[Exercise goal] In the material below, find the line that contains "## Quickstart ##" and the line that contains "manage.py runserver --settings=my_project.settings.production", then write out exactly those two lines and everything between them.

:: Dataset ::

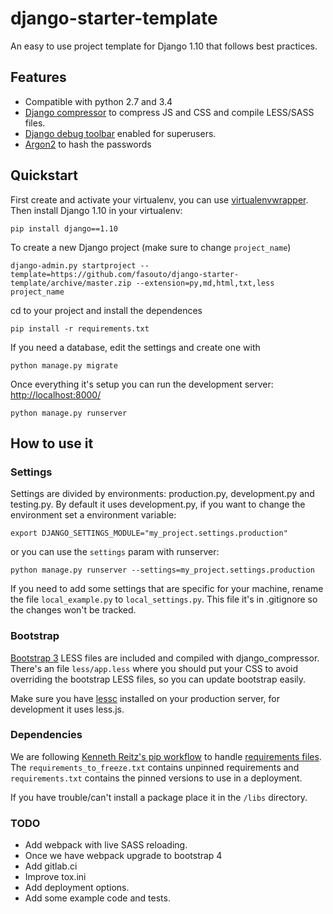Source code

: # django-starter-template #

An easy to use project template for Django 1.10 that follows best practices.

## Features ##

- Compatible with python 2.7 and 3.4
- [Django compressor](http://django-compressor.readthedocs.org/en/latest/) to compress JS and CSS and compile LESS/SASS files.
- [Django debug toolbar](http://django-debug-toolbar.readthedocs.org/) enabled for superusers.
- [Argon2](https://docs.djangoproject.com/en/1.10/topics/auth/passwords/#using-argon2-with-django) to hash the passwords

## Quickstart ##

First create and activate your virtualenv, you can use [virtualenvwrapper](https://virtualenvwrapper.readthedocs.org/en/latest/). Then install Django 1.10 in your virtualenv:

    pip install django==1.10

To create a new Django project (make sure to change `project_name`)

    django-admin.py startproject --template=https://github.com/fasouto/django-starter-template/archive/master.zip --extension=py,md,html,txt,less project_name

cd to your project and install the dependences

    pip install -r requirements.txt

If you need a database, edit the settings and create one with
   
    python manage.py migrate

Once everything it's setup you can run the development server: [http://localhost:8000/](http://localhost:8000/)

    python manage.py runserver

## How to use it ##

### Settings ###

Settings are divided by environments: production.py, development.py and testing.py. By default it uses development.py, if you want to change the environment set a environment variable:

    export DJANGO_SETTINGS_MODULE="my_project.settings.production"

or you can use the `settings` param with runserver:

    python manage.py runserver --settings=my_project.settings.production

If you need to add some settings that are specific for your machine, rename the file `local_example.py` to `local_settings.py`. This file it's in .gitignore so the changes won't be tracked.

### Bootstrap ###

[Bootstrap 3](http://getbootstrap.com/css/#less) LESS files are included and compiled with django_compressor. There's an  file `less/app.less` where you should put your CSS to avoid overriding the bootstrap LESS files, so you can update bootstrap easily.

Make sure you have [lessc](http://lesscss.org/#using-less-installation) installed on your production server, for development it uses less.js.

### Dependencies ###

We are following [Kenneth Reitz's pip workflow](http://www.kennethreitz.org/essays/a-better-pip-workflow) to handle [requirements files](https://pip.readthedocs.org/en/1.1/requirements.html). The `requirements_to_freeze.txt` contains unpinned requirements and `requirements.txt` contains the pinned versions to use in a deployment.

If you have trouble/can't install a package place it in the `/libs` directory.


### TODO ###
 - Add webpack with live SASS reloading.
 - Once we have webpack upgrade to bootstrap 4
 - Add gitlab.ci
 - Improve tox.ini
 - Add deployment options.
 - Add some example code and tests.
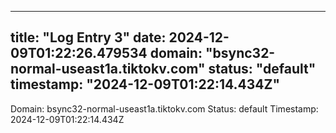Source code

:
---
title: "Log Entry 3"
date: 2024-12-09T01:22:26.479534
domain: "bsync32-normal-useast1a.tiktokv.com"
status: "default"
timestamp: "2024-12-09T01:22:14.434Z"
---

Domain: bsync32-normal-useast1a.tiktokv.com
Status: default
Timestamp: 2024-12-09T01:22:14.434Z
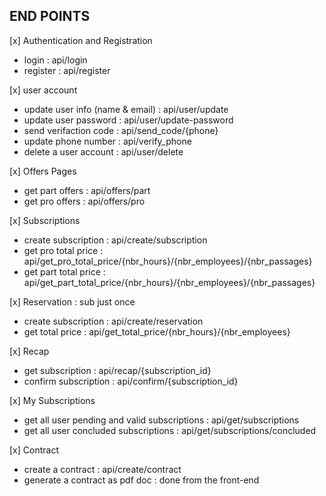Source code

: ## END POINTS

[x] Authentication and Registration

-   login : api/login
-   register : api/register

[x] user account

-   update user info (name & email) : api/user/update
-   update user password : api/user/update-password
-   send verifaction code : api/send_code/{phone}
-   update phone number : api/verify_phone
-   delete a user account : api/user/delete

[x] Offers Pages

-   get part offers : api/offers/part
-   get pro offers : api/offers/pro

[x] Subscriptions

-   create subscription : api/create/subscription
-   get pro total price : api/get_pro_total_price/{nbr_hours}/{nbr_employees}/{nbr_passages}
-   get part total price : api/get_part_total_price/{nbr_hours}/{nbr_employees}/{nbr_passages}

[x] Reservation : sub just once

-   create subscription : api/create/reservation
-   get total price : api/get_total_price/{nbr_hours}/{nbr_employees}

[x] Recap

-   get subscription : api/recap/{subscription_id}
-   confirm subscription : api/confirm/{subscription_id}

[x] My Subscriptions

-   get all user pending and valid subscriptions : api/get/subscriptions
-   get all user concluded subscriptions : api/get/subscriptions/concluded

[x] Contract

-   create a contract : api/create/contract
-   generate a contract as pdf doc : done from the front-end
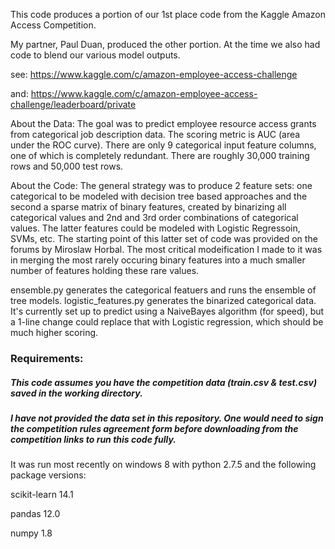 This code produces a portion of our 1st place code from the Kaggle Amazon Access Competition.

My partner, Paul Duan, produced the other portion.  At the time we also had code to blend our various model outputs.

see: https://www.kaggle.com/c/amazon-employee-access-challenge

and: https://www.kaggle.com/c/amazon-employee-access-challenge/leaderboard/private

About the Data: 
The goal was to predict employee resource access grants from categorical job description data. The scoring metric is AUC (area under the ROC curve).  There are only 9 categorical input feature columns, one of which is completely redundant.  There are roughly 30,000 training rows and 50,000 test rows.

About the Code:
The general strategy was to produce 2 feature sets: one categorical to be modeled with decision tree based approaches and the second a sparse matrix of binary features, created by binarizing all categorical values and 2nd and 3rd order combinations of categorical values. The latter features could be modeled with Logistic Regressoin, SVMs, etc. The starting point of this latter set of code was provided on the forums by Miroslaw Horbal.  The most critical modeification I made to it was in merging the most rarely occuring binary features into a much smaller number of features holding these rare values.

ensemble.py generates the categorical featuers and runs the ensemble of tree models.
logistic_features.py generates the binarized categorical data.  It's currently set up to predict using a NaiveBayes algorithm (for speed), but a 1-line change could replace that with Logistic regression, which should be much higher scoring.

### Requirements: 
##### This code assumes you have the competition data (train.csv & test.csv) saved in the working directory.  
##### I have not provided the data set in this repository.  One would need to sign the competition rules agreement form before downloading from the competition links to run this code fully.

It was run most recently on windows 8 with python 2.7.5 and the following package versions:

scikit-learn 14.1

pandas 12.0

numpy 1.8
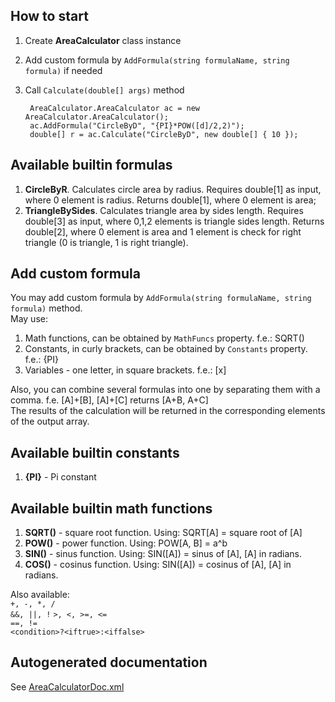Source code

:## How to start

1. Create **AreaCalculator** class instance
2. Add custom formula by `AddFormula(string formulaName, string formula)` if needed
3. Call `Calculate(double[] args)` method

		AreaCalculator.AreaCalculator ac = new AreaCalculator.AreaCalculator();  
		ac.AddFormula("CircleByD", "{PI}*POW([d]/2,2)");  
		double[] r = ac.Calculate("CircleByD", new double[] { 10 });  


## Available builtin formulas

1. **CircleByR**. Calculates circle area by radius. Requires double[1] as input, where 0 element is radius. Returns double[1], where 0 element is area;
2. **TriangleBySides**. Calculates triangle area by sides length. Requires double[3] as input, where 0,1,2 elements is triangle sides length. Returns double[2], where 0 element is area and 1 element is check for right triangle (0 is triangle, 1 is right triangle).


## Add custom formula

You may add custom formula by `AddFormula(string formulaName, string formula)` method.  
May use:  

1. Math functions, can be obtained by `MathFuncs` property. f.e.: SQRT()  
2. Constants, in curly brackets, can be obtained by `Constants` property. f.e.: {PI}  
3. Variables - one letter, in square brackets. f.e.: [x]  

Also, you can combine several formulas into one by separating them with a comma. f.e. [A]+[B], [A]+[C] returns [A+B, A+C]  
The results of the calculation will be returned in the corresponding elements of the output array.  

## Available  builtin constants

1. **{PI}** - Pi constant

## Available builtin math functions

1. **SQRT()** - square root function. Using: SQRT[A] = square root of [A]
2. **POW()** - power function. Using: POW[A, B] = a^b
3. **SIN()** - sinus function. Using: SIN([A]) = sinus of [A], [A] in radians.
4. **COS()** - cosinus function. Using: SIN([A]) = cosinus of [A], [A] in radians.

Also available:   
`+, -, *, /`  
`&&, ||, !` 
`>, <, >=, <=`  
`==, !=`  
`<condition>?<iftrue>:<iffalse>`  

## Autogenerated documentation

See [AreaCalculatorDoc.xml](https://github.com/vnmtwo/AreaCalculator/blob/master/AreaCalculatorDoc.xml)
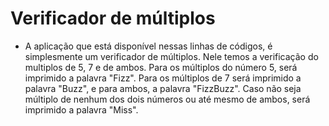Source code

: # Verificador de múltiplos
- A aplicação que está disponível nessas linhas de códigos, é simplesmente um verificador de múltiplos. Nele temos a verificação do multiplos de 5, 7 e de ambos. Para os múltiplos do número 5, será imprimido a palavra "Fizz". Para os múltiplos de 7 será imprimido a palavra "Buzz", e para ambos, a palavra "FizzBuzz". Caso não seja múltiplo de nenhum dos dois números ou até mesmo de ambos, será imprimido a palavra "Miss". 
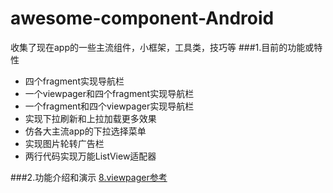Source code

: # awesome-component-Android
收集了现在app的一些主流组件，小框架，工具类，技巧等
###1.目前的功能或特性
<ul>
<li>四个fragment实现导航栏</li>
<li>一个viewpager和四个fragment实现导航栏</li>
<li>一个fragment和四个viewpager实现导航栏</li>
<li>实现下拉刷新和上拉加载更多效果</li>
<li>仿各大主流app的下拉选择菜单</li>
<li>实现图片轮转广告栏</li>
<li>两行代码实现万能ListView适配器</li>
</ul>

###2.功能介绍和演示
    [8.viewpager参考](https://github.com/CaMnter/EasySlidingTabs.git)
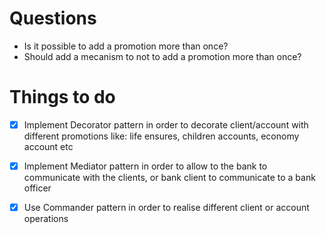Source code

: # Questions

- Is it possible to add a promotion more than once?
- Should add a mecanism to not to add a promotion more than once?

# Things to do

- [X] Implement Decorator pattern in order to decorate client/account with different promotions like: life ensures, children accounts, economy account etc

- [X] Implement Mediator pattern in order to allow to the bank to communicate with the clients, or bank client to communicate to a bank officer

- [X] Use Commander pattern in order to realise different client or account operations
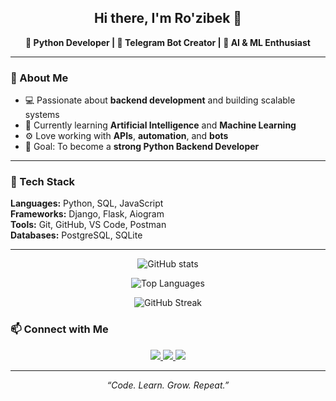 <h2 align="center">Hi there, I'm Ro'zibek 👋</h2>

<p align="center">
  <b>🐍 Python Developer | 🤖 Telegram Bot Creator | 🌱 AI & ML Enthusiast</b>
</p>

---

### 🚀 About Me
- 💻 Passionate about **backend development** and building scalable systems  
- 🧠 Currently learning **Artificial Intelligence** and **Machine Learning**  
- ⚙️ Love working with **APIs**, **automation**, and **bots**  
- 🎯 Goal: To become a **strong Python Backend Developer**
---

### 🧩 Tech Stack
**Languages:** Python, SQL, JavaScript  
**Frameworks:** Django, Flask, Aiogram  
**Tools:** Git, GitHub, VS Code, Postman  
**Databases:** PostgreSQL, SQLite

---
<p align="center">
  <img src="https://github-readme-stats.vercel.app/api?username=rashidovdev1&show_icons=true&theme=tokyonight&card_width=800" alt="GitHub stats"/>
</p>

<p align="center">
  <img src="https://github-readme-stats.vercel.app/api/top-langs/?username=rashidovdev1&layout=compact&theme=tokyonight&card_width=800&langs_count=6" alt="Top Languages"/>
</p>

<p align="center"> 
  <img src="https://github-readme-streak-stats.herokuapp.com/?user=rashidovdev1&theme=tokyonight&card_width=800" alt=" GitHub Streak "/> 
</p>

### 📫 Connect with Me
<p align="center">
  <a href="https://t.me/tezzro">
    <img src="https://img.shields.io/badge/Telegram-2CA5E0?style=for-the-badge&logo=telegram&logoColor=white" />
  </a>
  <a href="mailto:rashidovdevv@gmail.com">
    <img src="https://img.shields.io/badge/Email-D14836?style=for-the-badge&logo=gmail&logoColor=white" />
  </a>
  <a href="https://t.me/Rashidovdev">
    <img src="https://img.shields.io/badge/Channel-2CA5E0?style=for-the-badge&logo=telegram&logoColor=white" />
  </a>
</p>

---

<p align="center">
  <i>“Code. Learn. Grow. Repeat.”</i>
</p>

:::

[Your response]
## Quickstart ##

First create and activate your virtualenv, you can use [virtualenvwrapper](https://virtualenvwrapper.readthedocs.org/en/latest/). Then install Django 1.10 in your virtualenv:

    pip install django==1.10

To create a new Django project (make sure to change `project_name`)

    django-admin.py startproject --template=https://github.com/fasouto/django-starter-template/archive/master.zip --extension=py,md,html,txt,less project_name

cd to your project and install the dependences

    pip install -r requirements.txt

If you need a database, edit the settings and create one with
   
    python manage.py migrate

Once everything it's setup you can run the development server: [http://localhost:8000/](http://localhost:8000/)

    python manage.py runserver

## How to use it ##

### Settings ###

Settings are divided by environments: production.py, development.py and testing.py. By default it uses development.py, if you want to change the environment set a environment variable:

    export DJANGO_SETTINGS_MODULE="my_project.settings.production"

or you can use the `settings` param with runserver:

    python manage.py runserver --settings=my_project.settings.production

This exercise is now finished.